* _Exercise requirements_:
Starting with the line that mentions "reply code.", repeat each line verbatim until the entries end, both ends included.

* _The data_:
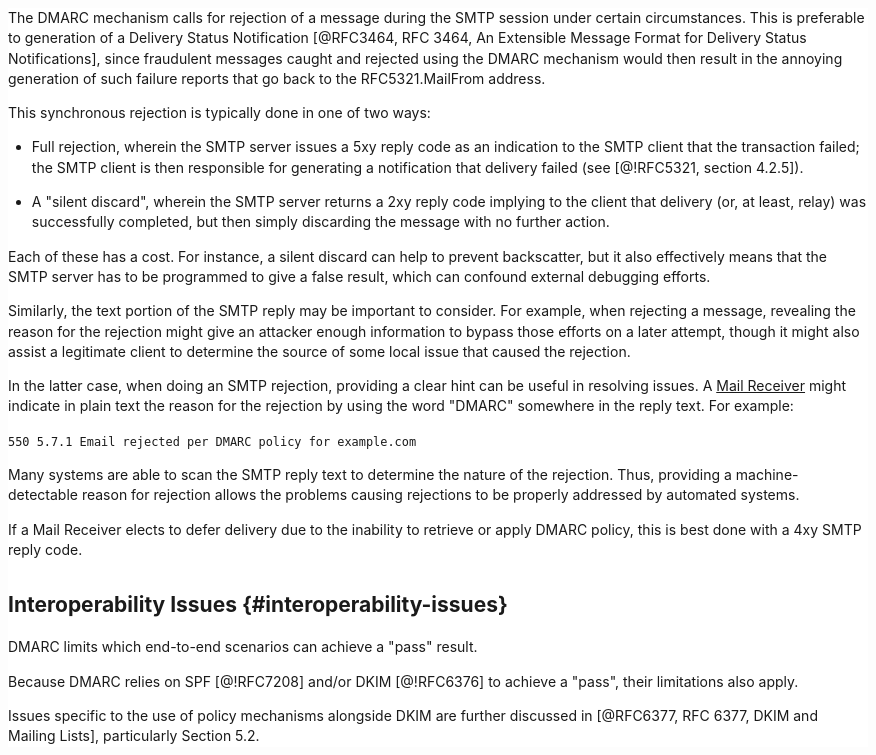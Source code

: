 The DMARC mechanism calls for rejection of a message during the SMTP
session under certain circumstances. This is preferable to
generation of a Delivery Status Notification 
[@RFC3464, RFC 3464, An Extensible Message Format for Delivery Status Notifications], since fraudulent
messages caught and rejected using the DMARC mechanism would then result in the
annoying generation of such failure reports that go back to the RFC5321.MailFrom
address.

This synchronous rejection is typically done in one of two ways:

*  Full rejection, wherein the SMTP server issues a 5xy reply code as
   an indication to the SMTP client that the transaction failed; the
   SMTP client is then responsible for generating a notification that
   delivery failed (see [@!RFC5321, section 4.2.5]).

*  A "silent discard", wherein the SMTP server returns a 2xy reply
   code implying to the client that delivery (or, at least, relay)
   was successfully completed, but then simply discarding the message
   with no further action.

Each of these has a cost. For instance, a silent discard can help to
prevent backscatter, but it also effectively means that the SMTP
server has to be programmed to give a false result, which can
confound external debugging efforts.

Similarly, the text portion of the SMTP reply may be important to
consider. For example, when rejecting a message, revealing the
reason for the rejection might give an attacker enough information to
bypass those efforts on a later attempt, though it might also assist
a legitimate client to determine the source of some local issue that
caused the rejection.

In the latter case, when doing an SMTP rejection, providing a clear
hint can be useful in resolving issues. A [Mail Receiver](#mail-receiver)
might indicate in plain text the reason for the rejection by using the
word "DMARC" somewhere in the reply text. For example:

    550 5.7.1 Email rejected per DMARC policy for example.com

Many systems are able to scan the SMTP reply text to determine the nature
of the rejection. Thus, providing a machine-detectable reason for rejection
allows the problems causing rejections to be properly addressed by automated systems.

If a Mail Receiver elects to defer delivery due to the inability to
retrieve or apply DMARC policy, this is best done with a 4xy SMTP
reply code.

##  Interoperability Issues {#interoperability-issues}

DMARC limits which end-to-end scenarios can achieve a "pass" result.

Because DMARC relies on SPF [@!RFC7208] and/or DKIM [@!RFC6376] to achieve
a "pass", their limitations also apply.

Issues specific to the use of policy mechanisms alongside DKIM are
further discussed in [@RFC6377, RFC 6377, DKIM and Mailing Lists], particularly
Section 5.2.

* _Written response_:
reply code.

##  Interoperability Issues {#interoperability-issues}

DMARC limits which end-to-end scenarios can achieve a "pass" result.

Because DMARC relies on SPF [@!RFC7208] and/or DKIM [@!RFC6376] to achieve
a "pass", their limitations also apply.

Issues specific to the use of policy mechanisms alongside DKIM are
further discussed in [@RFC6377, RFC 6377, DKIM and Mailing Lists], particularly
Section 5.2.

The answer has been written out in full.